Input below:

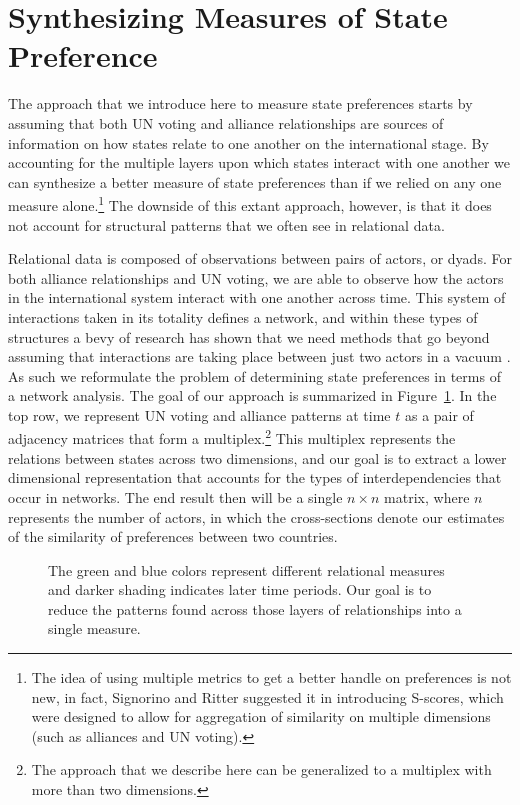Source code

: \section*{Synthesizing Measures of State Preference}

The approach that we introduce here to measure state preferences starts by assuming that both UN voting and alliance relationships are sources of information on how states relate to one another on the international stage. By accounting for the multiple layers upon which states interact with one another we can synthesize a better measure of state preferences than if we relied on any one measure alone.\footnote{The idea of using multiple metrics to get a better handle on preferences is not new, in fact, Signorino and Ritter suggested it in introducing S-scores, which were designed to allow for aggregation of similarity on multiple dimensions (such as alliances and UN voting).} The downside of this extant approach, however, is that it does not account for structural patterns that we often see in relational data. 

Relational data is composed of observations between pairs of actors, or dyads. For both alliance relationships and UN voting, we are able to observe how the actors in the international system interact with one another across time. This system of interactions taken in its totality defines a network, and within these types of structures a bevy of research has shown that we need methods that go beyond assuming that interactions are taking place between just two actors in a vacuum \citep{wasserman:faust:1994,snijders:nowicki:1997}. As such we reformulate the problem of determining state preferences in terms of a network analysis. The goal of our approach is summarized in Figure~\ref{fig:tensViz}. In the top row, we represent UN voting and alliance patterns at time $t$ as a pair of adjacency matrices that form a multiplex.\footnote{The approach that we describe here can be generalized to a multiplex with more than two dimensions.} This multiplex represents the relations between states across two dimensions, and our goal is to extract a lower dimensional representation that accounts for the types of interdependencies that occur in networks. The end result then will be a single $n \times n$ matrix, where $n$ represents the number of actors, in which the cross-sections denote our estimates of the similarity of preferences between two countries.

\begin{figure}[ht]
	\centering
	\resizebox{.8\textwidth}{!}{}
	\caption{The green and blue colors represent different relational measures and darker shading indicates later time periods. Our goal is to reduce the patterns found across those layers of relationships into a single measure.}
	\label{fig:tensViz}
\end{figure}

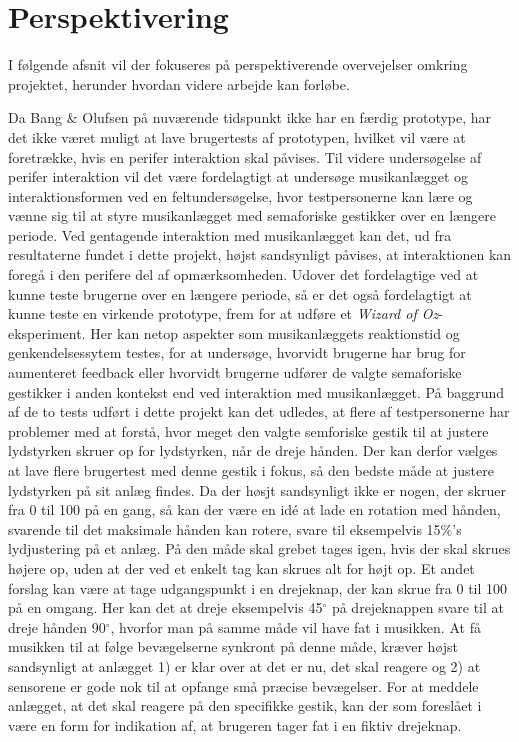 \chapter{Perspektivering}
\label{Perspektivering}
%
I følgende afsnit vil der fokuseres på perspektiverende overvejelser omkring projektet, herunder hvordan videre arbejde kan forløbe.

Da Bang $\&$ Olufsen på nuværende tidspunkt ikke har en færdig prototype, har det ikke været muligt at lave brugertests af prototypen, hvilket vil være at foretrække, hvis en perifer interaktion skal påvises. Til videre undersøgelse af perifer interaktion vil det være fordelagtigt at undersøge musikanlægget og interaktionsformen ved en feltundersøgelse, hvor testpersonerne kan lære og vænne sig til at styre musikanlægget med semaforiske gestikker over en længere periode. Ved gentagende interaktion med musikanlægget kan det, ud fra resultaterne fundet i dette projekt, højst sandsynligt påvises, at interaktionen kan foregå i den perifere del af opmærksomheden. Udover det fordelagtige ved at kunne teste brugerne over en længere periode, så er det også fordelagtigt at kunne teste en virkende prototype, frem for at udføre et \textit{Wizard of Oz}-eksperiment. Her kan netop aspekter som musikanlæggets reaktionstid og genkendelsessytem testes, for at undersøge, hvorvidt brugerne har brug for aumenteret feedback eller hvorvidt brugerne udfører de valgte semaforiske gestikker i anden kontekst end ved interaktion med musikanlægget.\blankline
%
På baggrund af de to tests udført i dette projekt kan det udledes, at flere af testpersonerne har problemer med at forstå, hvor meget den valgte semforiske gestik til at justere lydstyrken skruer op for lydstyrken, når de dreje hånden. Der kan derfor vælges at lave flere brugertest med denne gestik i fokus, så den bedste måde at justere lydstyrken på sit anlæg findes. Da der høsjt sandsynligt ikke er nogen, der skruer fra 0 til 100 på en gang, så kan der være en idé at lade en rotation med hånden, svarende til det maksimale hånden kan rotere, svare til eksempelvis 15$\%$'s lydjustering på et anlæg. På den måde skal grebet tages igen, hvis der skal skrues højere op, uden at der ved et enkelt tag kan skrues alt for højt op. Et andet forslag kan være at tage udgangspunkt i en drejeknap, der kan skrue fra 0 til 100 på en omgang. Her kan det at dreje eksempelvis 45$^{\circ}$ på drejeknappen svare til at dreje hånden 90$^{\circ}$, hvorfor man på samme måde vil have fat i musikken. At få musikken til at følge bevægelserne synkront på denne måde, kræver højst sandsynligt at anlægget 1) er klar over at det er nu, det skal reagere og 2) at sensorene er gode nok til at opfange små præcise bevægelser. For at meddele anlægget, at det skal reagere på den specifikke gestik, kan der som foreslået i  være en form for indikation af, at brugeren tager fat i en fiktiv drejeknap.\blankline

End of Input.
Input below:

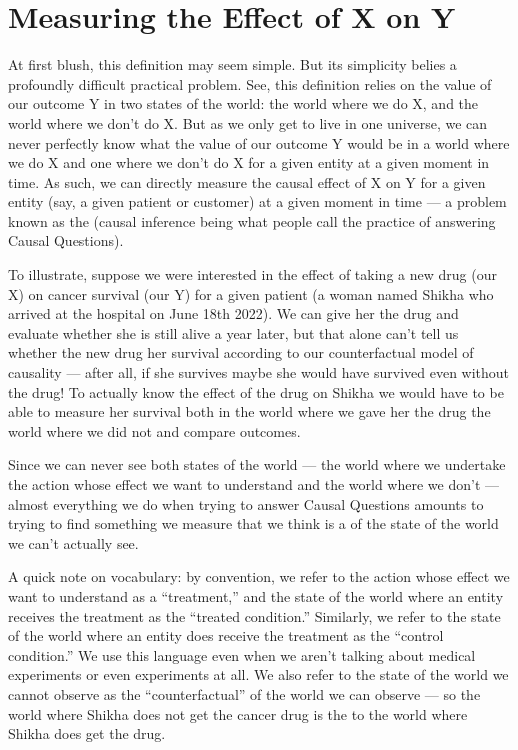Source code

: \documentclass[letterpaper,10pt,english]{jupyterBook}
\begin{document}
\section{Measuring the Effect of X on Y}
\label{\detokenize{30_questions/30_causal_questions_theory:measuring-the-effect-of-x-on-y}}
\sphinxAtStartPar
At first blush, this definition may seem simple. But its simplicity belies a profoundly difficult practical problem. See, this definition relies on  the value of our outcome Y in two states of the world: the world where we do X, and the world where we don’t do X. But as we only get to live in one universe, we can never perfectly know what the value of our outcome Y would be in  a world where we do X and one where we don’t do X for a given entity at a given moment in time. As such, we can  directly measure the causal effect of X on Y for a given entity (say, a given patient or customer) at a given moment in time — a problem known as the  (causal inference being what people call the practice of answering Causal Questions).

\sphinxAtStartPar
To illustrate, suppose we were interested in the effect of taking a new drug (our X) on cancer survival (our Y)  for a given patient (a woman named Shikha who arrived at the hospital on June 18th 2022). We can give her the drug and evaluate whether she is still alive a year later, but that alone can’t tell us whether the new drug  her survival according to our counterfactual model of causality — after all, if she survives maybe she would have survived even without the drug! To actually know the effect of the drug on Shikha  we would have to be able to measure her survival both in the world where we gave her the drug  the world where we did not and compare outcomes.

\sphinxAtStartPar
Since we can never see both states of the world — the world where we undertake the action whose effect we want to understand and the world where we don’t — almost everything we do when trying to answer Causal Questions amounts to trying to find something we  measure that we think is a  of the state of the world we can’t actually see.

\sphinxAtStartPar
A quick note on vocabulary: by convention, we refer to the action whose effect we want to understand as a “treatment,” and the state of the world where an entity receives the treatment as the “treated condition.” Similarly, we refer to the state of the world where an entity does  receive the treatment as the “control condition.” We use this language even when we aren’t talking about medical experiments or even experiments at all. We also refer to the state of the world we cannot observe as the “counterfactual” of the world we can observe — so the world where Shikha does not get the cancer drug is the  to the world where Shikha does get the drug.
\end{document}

End of Input.
Input below:

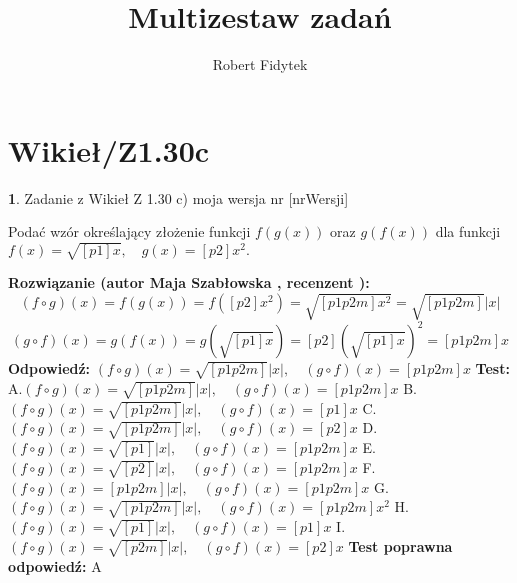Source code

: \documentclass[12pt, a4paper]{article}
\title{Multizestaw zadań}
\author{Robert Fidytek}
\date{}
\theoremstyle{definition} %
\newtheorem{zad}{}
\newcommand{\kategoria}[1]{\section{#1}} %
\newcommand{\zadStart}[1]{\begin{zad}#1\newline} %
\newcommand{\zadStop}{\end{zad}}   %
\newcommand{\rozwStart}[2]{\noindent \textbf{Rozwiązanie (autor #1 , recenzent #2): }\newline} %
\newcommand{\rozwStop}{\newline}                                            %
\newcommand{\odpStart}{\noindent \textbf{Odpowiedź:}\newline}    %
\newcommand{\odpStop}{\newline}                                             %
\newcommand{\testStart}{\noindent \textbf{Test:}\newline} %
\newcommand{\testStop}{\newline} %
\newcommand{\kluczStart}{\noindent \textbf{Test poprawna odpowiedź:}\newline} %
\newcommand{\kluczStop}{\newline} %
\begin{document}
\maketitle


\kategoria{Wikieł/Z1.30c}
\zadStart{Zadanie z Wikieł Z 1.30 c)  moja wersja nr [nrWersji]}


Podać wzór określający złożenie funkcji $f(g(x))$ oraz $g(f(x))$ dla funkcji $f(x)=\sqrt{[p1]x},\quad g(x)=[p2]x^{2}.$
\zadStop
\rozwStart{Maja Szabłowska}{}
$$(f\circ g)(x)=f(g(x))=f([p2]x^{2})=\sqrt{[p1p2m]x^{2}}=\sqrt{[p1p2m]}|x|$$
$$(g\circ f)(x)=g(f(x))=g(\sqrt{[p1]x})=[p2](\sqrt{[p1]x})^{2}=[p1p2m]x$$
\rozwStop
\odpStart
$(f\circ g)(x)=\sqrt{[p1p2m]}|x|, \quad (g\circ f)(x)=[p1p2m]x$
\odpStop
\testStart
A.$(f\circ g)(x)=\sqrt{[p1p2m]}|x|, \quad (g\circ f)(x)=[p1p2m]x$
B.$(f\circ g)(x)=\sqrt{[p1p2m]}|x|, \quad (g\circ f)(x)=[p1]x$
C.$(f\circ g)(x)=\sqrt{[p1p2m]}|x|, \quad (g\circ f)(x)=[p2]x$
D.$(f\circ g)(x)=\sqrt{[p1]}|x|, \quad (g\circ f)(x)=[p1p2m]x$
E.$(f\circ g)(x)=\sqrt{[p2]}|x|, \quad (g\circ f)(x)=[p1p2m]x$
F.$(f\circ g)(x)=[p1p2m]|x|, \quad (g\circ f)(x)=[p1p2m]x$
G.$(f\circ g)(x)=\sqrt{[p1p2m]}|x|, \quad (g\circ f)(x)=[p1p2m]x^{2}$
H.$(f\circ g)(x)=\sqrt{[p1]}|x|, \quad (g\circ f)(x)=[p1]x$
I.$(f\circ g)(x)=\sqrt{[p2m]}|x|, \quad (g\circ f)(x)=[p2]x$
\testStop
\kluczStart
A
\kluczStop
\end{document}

End of Input.

◆ **Problem description**
Copy all lines above where "textbf" is present.

◆ **Solution to the exercise**
\newcommand{\rozwStart}[2]{\noindent \textbf{Rozwiązanie (autor #1 , recenzent #2): }\newline} %
\newcommand{\odpStart}{\noindent \textbf{Odpowiedź:}\newline}    %
\newcommand{\testStart}{\noindent \textbf{Test:}\newline} %
\newcommand{\kluczStart}{\noindent \textbf{Test poprawna odpowiedź:}\newline} %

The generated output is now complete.